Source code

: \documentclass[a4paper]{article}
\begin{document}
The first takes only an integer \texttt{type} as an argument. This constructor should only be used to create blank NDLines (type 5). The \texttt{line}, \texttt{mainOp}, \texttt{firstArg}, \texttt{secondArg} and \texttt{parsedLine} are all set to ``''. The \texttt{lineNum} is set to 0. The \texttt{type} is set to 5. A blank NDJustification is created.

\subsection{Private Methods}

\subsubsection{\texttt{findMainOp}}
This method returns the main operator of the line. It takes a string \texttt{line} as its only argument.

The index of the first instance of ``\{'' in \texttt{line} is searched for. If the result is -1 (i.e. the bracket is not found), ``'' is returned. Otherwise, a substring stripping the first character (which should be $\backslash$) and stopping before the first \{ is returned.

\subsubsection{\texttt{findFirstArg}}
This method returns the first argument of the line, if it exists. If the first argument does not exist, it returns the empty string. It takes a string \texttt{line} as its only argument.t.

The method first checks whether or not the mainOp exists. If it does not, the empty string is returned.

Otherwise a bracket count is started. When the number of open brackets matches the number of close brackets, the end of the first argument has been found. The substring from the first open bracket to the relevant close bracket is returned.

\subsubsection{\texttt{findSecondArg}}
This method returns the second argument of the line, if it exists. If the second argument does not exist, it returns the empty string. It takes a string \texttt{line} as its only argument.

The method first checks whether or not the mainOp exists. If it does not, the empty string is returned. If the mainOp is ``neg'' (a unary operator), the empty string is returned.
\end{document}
● ● ●
> **What the task requires**
From the line that contains "This method returns the second" to the last line of the data, write out each line exactly and add nothing.

> **Response to the task**
This method returns the second argument of the line, if it exists. If the second argument does not exist, it returns the empty string. It takes a string \texttt{line} as its only argument.

The method first checks whether or not the mainOp exists. If it does not, the empty string is returned. If the mainOp is ``neg'' (a unary operator), the empty string is returned.
\end{document}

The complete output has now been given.